This was an incredibly powerful poem, and I thought the specific angle you took as for your main subject was very clever and original. I have seen poems similar to this, but from the perspective of Pilate or Judas or one of the people who chanted "Crucify Him!" I think it was a brilliant move to have it from the perspective of a man who actually wounded Jesus himself, so well done on that.
Now for a few nitpicks, mostly just my personal stylistic preferrence that you can take into consideration. Even with literary works like novels and short stories, I like to point out things that I personally think would make it better, so it's something to take into consideration.
And then I thrust my spear into his side
to ascertain that he was really dead
I don't really like the verb 'ascertain' here. For me, at least, the word "ascertain" seems to entail gathering facts to reach a scientific conclusion, and although that might not be what the word officially means, I would use a verb like "ensure" or "confirm".
“Forgive them God they know not what they do!
I know that usually with poems the general guideline is to avoid commenting on punctuation, but for me it seems like this would be read "Forgive them, God, they know not what they do". As a side note, in many accounts Jesus' exact words were "Forgive them, Father, they know not what they do", but it's up to you how you want to phrase that.

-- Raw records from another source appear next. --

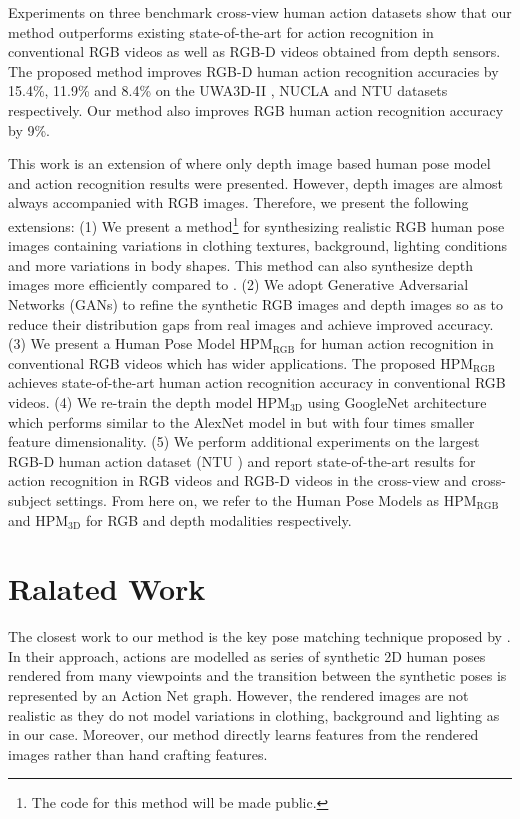 \documentclass[twocolumn]{svjour3}          \smartqed  \usepackage{graphicx}
\begin{document}
Experiments on three benchmark cross-view human action datasets show that our method outperforms existing state-of-the-art for action recognition in conventional RGB videos as well as RGB-D videos obtained from depth sensors. The proposed method improves RGB-D human action recognition accuracies by 15.4\%, 11.9\% and 8.4\% on the UWA3D-II \citep{HOPC2016PAMI}, NUCLA \citep{AOG} and NTU \citep{shahroudy2016ntu} datasets respectively. Our method also improves RGB human action recognition accuracy by 9\%.

This work is an extension of \citep{HPM+TM} where only depth image based human pose model and action recognition results were presented. However, depth images are almost always accompanied with RGB images. Therefore, we present the following extensions: (1) We present a method\footnote{The code for this method will be made public.} for synthesizing realistic RGB human pose images containing variations in clothing textures, background, lighting conditions and more variations in body shapes. This method can also synthesize depth images more efficiently compared to \citep{HPM+TM}. (2) We adopt Generative Adversarial Networks (GANs) to refine the synthetic RGB images and depth images so as to reduce their distribution gaps from real images and achieve improved accuracy. (3) We present a Human Pose Model HPM$_{\mathrm{RGB}}$ for human action recognition in conventional RGB videos which has wider applications. The proposed HPM$_{\mathrm{RGB}}$ achieves state-of-the-art human action recognition accuracy in conventional RGB videos. (4) We re-train the depth model HPM$_{\mathrm{3D}}$ using GoogleNet \citep{GoogLeNet} architecture which performs similar to the AlexNet \citep{AlexNet} model in \citep{HPM+TM} but with four times smaller feature dimensionality. (5) We perform additional experiments on the largest RGB-D human action dataset (NTU \citep{shahroudy2016ntu}) and report state-of-the-art results for action recognition in RGB videos and RGB-D videos in the cross-view and cross-subject settings. From here on, we refer to the Human Pose Models as HPM$_{\mathrm{RGB}}$ and HPM$_{\mathrm{3D}}$ for RGB and depth modalities respectively.



\section{Ralated Work}
The closest work to our method is the key pose matching technique proposed by \citet{lv2007single}. In their approach, actions are modelled as series of synthetic 2D human poses rendered from many viewpoints and the transition between the synthetic poses is represented by an Action Net graph. However, the rendered images are not realistic as they do not model variations in clothing, background and lighting as in our case. Moreover, our method directly learns features from the rendered images rather than hand crafting features.
\end{document}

I think this poem did a great job of conveying the great guilt that a Roman guard felt for crucifying the Lord. As my one main suggestion, I would propose possibly adding a paragraph that shows another emotion of the guard's. When I try to imagine what it would feel like as a guard who crucified Jesus, I usually picture myself feeling a sense of awe, almost, something like "I've done this a thousand times, so why did this one bother me?" That questioning could give the reader another angle into the guard's personality and show the reader just how special this crucifixion was if it could wrench a hardened guard's heart.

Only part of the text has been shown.